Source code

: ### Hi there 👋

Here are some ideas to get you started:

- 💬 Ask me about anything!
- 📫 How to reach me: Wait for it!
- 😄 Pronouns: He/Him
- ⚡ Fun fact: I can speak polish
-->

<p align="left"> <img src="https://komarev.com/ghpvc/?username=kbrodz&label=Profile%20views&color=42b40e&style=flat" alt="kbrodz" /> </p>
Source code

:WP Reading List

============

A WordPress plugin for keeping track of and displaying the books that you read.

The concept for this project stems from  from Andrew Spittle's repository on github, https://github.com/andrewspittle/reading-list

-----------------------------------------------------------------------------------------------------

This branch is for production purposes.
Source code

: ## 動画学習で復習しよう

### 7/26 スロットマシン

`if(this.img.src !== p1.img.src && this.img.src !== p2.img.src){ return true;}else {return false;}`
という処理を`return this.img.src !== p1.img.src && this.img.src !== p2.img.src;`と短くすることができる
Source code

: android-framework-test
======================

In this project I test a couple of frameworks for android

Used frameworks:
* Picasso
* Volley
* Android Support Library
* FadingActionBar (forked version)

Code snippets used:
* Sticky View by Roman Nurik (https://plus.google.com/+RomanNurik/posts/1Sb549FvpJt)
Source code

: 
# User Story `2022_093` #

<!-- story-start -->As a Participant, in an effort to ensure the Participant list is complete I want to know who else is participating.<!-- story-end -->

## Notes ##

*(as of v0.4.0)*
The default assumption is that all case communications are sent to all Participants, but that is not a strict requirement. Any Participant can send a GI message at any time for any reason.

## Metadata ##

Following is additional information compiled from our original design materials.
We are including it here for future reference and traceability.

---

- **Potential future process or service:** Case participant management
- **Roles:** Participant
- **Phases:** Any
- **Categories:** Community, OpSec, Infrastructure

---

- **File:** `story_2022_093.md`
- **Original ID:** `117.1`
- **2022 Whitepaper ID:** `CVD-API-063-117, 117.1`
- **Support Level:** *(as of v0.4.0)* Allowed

WHAT THIS TASK INVOLVES —
Across the listing, count every line with "that" in it and give the number only.

ANSWER BOX —
2